* **TASK DIRECTIONS**: Begin at the first line of the data and copy each line through the one containing "P0001 & Computer", that line included, with no pictures.

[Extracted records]
● ● ● ●

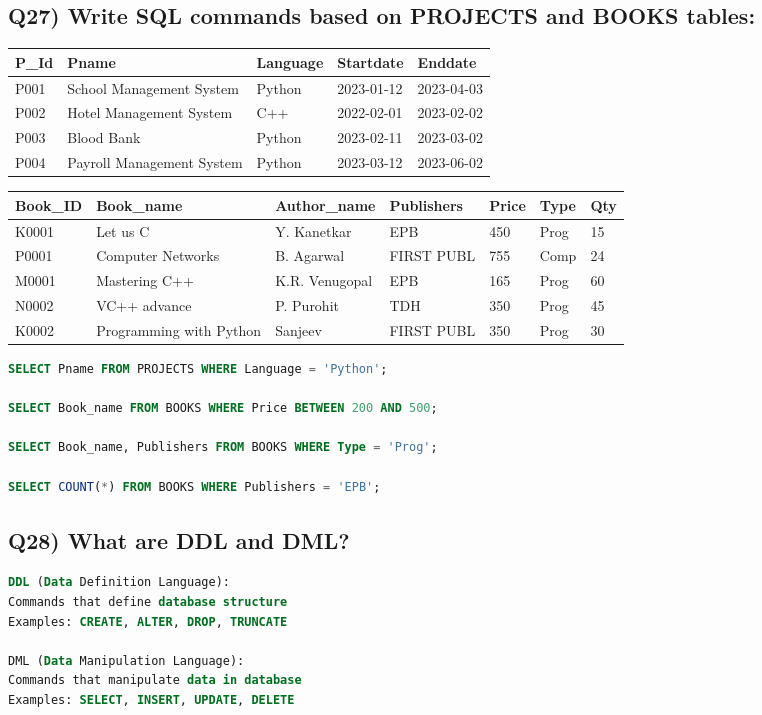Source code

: \documentclass{article}
\begin{document}
\subsection*{Q27) Write SQL commands based on PROJECTS and BOOKS tables:}

\begin{tabular}{|l|l|l|l|l|}
\hline
P\_Id & Pname & Language & Startdate & Enddate \\
\hline
P001 & School Management System & Python & 2023-01-12 & 2023-04-03 \\
P002 & Hotel Management System & C++ & 2022-02-01 & 2023-02-02 \\
P003 & Blood Bank & Python & 2023-02-11 & 2023-03-02 \\
P004 & Payroll Management System & Python & 2023-03-12 & 2023-06-02 \\
\hline
\end{tabular}

\begin{tabular}{|l|l|l|l|l|l|l|}
\hline
Book\_ID & Book\_name & Author\_name & Publishers & Price & Type & Qty \\
\hline
K0001 & Let us C & Y. Kanetkar & EPB & 450 & Prog & 15 \\
P0001 & Computer Networks & B. Agarwal & FIRST PUBL & 755 & Comp & 24 \\
M0001 & Mastering C++ & K.R. Venugopal & EPB & 165 & Prog & 60 \\
N0002 & VC++ advance & P. Purohit & TDH & 350 & Prog & 45 \\
K0002 & Programming with Python & Sanjeev & FIRST PUBL & 350 & Prog & 30 \\
\hline
\end{tabular}

\begin{lstlisting}[language=SQL]
SELECT Pname FROM PROJECTS WHERE Language = 'Python';

SELECT Book_name FROM BOOKS WHERE Price BETWEEN 200 AND 500;

SELECT Book_name, Publishers FROM BOOKS WHERE Type = 'Prog';

SELECT COUNT(*) FROM BOOKS WHERE Publishers = 'EPB';
\end{lstlisting}

\subsection*{Q28) What are DDL and DML?}
\begin{lstlisting}[language=SQL]
DDL (Data Definition Language):
Commands that define database structure
Examples: CREATE, ALTER, DROP, TRUNCATE

DML (Data Manipulation Language):
Commands that manipulate data in database
Examples: SELECT, INSERT, UPDATE, DELETE
\end{lstlisting}
\end{document}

● ● ● ●

* **WRITTEN SOLUTION**:
Source code

: \documentclass{article}
\begin{document}
\subsection*{Q27) Write SQL commands based on PROJECTS and BOOKS tables:}

\begin{tabular}{|l|l|l|l|l|}
\hline
P\_Id & Pname & Language & Startdate & Enddate \\
\hline
P001 & School Management System & Python & 2023-01-12 & 2023-04-03 \\
P002 & Hotel Management System & C++ & 2022-02-01 & 2023-02-02 \\
P003 & Blood Bank & Python & 2023-02-11 & 2023-03-02 \\
P004 & Payroll Management System & Python & 2023-03-12 & 2023-06-02 \\
\hline
\end{tabular}

\begin{tabular}{|l|l|l|l|l|l|l|}
\hline
Book\_ID & Book\_name & Author\_name & Publishers & Price & Type & Qty \\
\hline
K0001 & Let us C & Y. Kanetkar & EPB & 450 & Prog & 15 \\
P0001 & Computer Networks & B. Agarwal & FIRST PUBL & 755 & Comp & 24 \\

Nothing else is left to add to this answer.